[Required action] Should a line in the entries below contain "říká", return that line.

....

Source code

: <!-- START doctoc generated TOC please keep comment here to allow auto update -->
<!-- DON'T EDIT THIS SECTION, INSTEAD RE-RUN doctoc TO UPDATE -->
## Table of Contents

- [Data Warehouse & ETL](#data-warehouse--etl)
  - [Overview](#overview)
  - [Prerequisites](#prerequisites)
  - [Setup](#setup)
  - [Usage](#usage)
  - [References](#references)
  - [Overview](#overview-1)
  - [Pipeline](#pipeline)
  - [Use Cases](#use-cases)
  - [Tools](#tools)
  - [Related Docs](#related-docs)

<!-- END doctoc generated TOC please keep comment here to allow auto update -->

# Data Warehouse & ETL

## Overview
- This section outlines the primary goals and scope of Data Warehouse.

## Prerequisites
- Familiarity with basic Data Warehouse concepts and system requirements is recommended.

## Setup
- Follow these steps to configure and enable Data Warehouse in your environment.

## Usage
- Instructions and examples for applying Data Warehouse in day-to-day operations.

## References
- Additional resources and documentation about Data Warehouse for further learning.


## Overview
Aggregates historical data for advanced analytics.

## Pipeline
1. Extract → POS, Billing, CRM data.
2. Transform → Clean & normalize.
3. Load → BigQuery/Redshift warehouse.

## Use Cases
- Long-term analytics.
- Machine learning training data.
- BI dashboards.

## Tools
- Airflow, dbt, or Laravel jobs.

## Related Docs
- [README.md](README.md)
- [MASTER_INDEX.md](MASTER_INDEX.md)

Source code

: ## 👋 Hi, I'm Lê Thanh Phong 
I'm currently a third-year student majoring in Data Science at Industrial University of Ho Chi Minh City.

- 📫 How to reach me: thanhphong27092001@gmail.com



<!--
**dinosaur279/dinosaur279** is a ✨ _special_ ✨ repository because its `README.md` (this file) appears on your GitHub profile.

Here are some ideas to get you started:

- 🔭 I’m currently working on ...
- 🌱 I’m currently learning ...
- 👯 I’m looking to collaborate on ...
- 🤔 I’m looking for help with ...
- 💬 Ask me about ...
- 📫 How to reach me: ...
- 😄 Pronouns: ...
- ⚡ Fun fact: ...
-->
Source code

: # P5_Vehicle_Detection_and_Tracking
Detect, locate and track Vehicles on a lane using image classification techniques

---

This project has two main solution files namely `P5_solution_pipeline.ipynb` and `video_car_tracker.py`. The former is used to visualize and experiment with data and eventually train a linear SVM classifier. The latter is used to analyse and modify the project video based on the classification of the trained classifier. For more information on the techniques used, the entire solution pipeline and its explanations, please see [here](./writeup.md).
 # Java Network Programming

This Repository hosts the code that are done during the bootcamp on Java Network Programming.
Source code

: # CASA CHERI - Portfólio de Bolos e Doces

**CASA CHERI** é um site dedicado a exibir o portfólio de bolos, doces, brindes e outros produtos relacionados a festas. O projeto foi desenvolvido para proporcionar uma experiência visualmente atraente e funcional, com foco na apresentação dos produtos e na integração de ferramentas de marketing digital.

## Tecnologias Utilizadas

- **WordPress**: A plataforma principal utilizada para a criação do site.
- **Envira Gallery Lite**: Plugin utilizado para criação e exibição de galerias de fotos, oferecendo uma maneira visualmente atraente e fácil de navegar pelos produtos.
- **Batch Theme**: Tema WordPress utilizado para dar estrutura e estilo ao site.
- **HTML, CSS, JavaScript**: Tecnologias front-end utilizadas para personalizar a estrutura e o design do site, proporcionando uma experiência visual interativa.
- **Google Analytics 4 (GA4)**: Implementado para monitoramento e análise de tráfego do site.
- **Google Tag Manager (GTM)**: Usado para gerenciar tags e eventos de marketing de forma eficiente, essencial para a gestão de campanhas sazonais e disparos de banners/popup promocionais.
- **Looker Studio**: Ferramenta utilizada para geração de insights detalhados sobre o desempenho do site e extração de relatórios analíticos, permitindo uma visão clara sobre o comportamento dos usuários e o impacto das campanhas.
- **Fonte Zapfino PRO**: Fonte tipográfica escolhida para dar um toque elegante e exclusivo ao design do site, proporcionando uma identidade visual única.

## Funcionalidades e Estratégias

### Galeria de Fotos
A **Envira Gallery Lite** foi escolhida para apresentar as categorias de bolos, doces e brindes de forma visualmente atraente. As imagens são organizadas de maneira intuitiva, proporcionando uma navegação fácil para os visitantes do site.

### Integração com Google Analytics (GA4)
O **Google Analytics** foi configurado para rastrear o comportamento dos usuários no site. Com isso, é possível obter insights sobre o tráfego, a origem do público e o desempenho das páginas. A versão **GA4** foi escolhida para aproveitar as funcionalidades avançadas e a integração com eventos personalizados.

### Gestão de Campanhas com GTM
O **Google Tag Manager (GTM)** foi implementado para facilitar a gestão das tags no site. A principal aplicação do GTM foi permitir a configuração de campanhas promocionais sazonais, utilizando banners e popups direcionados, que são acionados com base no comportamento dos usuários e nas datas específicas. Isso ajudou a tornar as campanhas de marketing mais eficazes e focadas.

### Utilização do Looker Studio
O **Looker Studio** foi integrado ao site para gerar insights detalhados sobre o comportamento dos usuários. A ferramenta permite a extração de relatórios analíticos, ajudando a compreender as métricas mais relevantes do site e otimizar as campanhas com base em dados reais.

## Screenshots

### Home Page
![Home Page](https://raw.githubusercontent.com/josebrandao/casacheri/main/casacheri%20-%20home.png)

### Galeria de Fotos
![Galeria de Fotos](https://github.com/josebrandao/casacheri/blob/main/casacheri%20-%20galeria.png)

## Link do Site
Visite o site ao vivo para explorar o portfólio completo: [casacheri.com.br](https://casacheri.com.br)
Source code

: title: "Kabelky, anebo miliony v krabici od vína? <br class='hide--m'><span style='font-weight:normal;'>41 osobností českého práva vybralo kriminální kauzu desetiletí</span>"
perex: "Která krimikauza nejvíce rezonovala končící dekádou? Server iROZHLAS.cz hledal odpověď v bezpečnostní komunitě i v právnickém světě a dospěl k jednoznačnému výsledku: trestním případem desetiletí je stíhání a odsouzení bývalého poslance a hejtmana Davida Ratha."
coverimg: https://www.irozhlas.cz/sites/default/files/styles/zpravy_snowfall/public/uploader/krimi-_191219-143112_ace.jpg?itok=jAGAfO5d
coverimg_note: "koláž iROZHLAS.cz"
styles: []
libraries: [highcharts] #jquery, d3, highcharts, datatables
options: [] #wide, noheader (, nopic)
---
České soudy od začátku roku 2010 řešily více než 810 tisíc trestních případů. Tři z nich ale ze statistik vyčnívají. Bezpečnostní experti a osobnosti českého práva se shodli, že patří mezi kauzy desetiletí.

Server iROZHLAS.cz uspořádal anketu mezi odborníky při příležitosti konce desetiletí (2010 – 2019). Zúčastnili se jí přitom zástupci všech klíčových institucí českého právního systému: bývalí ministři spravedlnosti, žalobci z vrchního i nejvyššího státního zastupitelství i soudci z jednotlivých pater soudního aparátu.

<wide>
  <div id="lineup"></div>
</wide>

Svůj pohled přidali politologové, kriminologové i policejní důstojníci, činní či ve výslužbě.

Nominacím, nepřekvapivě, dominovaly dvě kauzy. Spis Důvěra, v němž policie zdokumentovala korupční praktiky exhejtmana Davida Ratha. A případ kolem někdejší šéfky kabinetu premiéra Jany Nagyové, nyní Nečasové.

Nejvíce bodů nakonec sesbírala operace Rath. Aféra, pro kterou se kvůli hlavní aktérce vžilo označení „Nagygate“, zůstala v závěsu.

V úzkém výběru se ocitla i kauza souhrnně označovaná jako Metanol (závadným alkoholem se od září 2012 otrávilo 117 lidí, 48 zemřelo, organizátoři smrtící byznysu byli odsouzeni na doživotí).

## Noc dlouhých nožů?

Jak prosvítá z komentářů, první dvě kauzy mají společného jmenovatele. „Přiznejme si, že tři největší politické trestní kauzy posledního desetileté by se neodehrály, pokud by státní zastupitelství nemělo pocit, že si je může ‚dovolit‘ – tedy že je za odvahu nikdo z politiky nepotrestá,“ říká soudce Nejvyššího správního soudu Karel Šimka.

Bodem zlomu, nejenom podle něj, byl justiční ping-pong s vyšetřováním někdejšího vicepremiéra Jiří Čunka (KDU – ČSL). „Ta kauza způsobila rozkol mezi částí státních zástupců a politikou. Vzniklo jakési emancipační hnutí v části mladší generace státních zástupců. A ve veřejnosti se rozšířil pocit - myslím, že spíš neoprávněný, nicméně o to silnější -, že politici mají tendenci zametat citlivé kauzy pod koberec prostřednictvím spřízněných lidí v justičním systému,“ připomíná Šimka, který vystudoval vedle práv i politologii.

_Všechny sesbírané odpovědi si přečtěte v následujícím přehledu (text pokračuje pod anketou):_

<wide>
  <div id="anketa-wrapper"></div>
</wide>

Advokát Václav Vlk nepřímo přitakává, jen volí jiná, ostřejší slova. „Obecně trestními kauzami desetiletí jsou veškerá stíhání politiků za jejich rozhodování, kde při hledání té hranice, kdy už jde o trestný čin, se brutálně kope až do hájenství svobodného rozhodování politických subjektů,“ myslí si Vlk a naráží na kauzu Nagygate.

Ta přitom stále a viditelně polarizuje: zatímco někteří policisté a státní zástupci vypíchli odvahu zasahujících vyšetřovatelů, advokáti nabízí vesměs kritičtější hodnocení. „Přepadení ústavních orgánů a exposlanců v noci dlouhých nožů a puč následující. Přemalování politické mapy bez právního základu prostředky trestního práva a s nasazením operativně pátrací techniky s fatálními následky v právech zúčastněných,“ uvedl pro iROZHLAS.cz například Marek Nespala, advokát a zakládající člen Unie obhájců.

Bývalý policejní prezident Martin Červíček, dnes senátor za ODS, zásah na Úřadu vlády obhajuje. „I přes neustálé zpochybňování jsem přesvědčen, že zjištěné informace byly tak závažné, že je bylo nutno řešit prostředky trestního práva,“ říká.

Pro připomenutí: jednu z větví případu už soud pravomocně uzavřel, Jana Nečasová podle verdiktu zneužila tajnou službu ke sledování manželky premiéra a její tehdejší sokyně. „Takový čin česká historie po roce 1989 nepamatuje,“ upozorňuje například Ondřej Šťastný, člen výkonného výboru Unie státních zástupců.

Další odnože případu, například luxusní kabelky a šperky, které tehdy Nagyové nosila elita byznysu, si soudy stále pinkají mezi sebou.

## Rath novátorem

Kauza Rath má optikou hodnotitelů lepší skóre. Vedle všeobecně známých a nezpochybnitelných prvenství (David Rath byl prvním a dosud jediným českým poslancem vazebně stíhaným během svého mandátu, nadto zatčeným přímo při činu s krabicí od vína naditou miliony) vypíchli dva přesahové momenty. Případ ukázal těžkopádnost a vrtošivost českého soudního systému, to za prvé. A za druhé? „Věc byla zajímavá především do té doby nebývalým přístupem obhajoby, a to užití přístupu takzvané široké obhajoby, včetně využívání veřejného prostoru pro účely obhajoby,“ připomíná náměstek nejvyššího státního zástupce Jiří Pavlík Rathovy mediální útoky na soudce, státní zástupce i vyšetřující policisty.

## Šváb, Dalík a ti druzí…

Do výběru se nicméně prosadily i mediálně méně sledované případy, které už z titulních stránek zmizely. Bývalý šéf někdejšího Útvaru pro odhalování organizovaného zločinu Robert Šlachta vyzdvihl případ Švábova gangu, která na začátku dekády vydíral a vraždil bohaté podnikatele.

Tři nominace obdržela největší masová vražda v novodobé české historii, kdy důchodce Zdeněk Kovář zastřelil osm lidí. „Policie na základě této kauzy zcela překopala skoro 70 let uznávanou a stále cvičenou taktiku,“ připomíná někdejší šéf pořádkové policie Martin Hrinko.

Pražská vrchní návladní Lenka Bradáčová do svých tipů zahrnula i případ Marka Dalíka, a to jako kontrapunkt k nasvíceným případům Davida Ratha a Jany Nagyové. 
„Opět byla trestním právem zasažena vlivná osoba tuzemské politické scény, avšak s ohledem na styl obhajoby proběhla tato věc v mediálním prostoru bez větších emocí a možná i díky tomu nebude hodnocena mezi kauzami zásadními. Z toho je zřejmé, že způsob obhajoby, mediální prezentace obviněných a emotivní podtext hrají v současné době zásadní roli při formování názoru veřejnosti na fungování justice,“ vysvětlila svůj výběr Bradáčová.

....

[Response for this exercise]
Jak prosvítá z komentářů, první dvě kauzy mají společného jmenovatele. „Přiznejme si, že tři největší politické trestní kauzy posledního desetileté by se neodehrály, pokud by státní zastupitelství nemělo pocit, že si je může ‚dovolit‘ – tedy že je za odvahu nikdo z politiky nepotrestá,“ říká soudce Nejvyššího správního soudu Karel Šimka.
Bývalý policejní prezident Martin Červíček, dnes senátor za ODS, zásah na Úřadu vlády obhajuje. „I přes neustálé zpochybňování jsem přesvědčen, že zjištěné informace byly tak závažné, že je bylo nutno řešit prostředky trestního práva,“ říká.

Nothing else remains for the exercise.